Lines of the listing that contain "description" need to be copied.

□ □ □

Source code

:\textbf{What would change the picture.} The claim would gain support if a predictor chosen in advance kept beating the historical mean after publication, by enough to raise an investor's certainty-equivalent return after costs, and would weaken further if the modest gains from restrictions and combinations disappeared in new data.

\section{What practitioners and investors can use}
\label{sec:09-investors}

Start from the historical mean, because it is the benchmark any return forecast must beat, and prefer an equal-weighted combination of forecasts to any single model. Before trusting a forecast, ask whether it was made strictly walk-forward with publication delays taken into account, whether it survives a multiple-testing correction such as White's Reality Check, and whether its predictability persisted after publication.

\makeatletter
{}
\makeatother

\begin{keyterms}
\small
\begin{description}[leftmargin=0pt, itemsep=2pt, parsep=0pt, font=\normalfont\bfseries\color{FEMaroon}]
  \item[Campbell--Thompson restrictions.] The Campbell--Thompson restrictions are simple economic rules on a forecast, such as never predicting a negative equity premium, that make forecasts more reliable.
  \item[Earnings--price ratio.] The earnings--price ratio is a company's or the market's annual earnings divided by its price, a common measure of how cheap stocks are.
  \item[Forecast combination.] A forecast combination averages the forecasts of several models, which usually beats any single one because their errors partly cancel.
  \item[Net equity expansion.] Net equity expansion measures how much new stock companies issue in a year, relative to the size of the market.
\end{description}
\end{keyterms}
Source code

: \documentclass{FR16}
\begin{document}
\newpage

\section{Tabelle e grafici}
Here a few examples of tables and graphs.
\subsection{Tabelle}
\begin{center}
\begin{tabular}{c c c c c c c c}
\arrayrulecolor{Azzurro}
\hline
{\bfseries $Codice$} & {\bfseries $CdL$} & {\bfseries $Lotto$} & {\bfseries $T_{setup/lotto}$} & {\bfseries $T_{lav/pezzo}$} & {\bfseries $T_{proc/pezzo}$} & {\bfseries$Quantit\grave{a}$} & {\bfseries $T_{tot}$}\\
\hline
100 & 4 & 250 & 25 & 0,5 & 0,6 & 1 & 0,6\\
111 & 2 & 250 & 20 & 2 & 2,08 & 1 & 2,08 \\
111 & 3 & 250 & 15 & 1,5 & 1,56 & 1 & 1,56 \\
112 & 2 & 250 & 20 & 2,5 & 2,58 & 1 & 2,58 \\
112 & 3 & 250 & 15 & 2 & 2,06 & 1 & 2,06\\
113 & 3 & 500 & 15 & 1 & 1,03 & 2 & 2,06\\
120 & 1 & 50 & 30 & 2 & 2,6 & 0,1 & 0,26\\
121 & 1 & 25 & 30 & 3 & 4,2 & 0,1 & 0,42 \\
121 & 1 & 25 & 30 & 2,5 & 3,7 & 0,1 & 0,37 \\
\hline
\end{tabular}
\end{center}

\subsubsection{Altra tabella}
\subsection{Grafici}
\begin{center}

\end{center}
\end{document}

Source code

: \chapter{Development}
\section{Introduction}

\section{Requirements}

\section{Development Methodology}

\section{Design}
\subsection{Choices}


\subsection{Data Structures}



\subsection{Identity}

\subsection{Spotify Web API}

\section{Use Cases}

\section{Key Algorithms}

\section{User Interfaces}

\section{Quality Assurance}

□ □ □

*RESULT*.
\begin{description}[leftmargin=0pt, itemsep=2pt, parsep=0pt, font=\normalfont\bfseries\color{FEMaroon}]
\end{description}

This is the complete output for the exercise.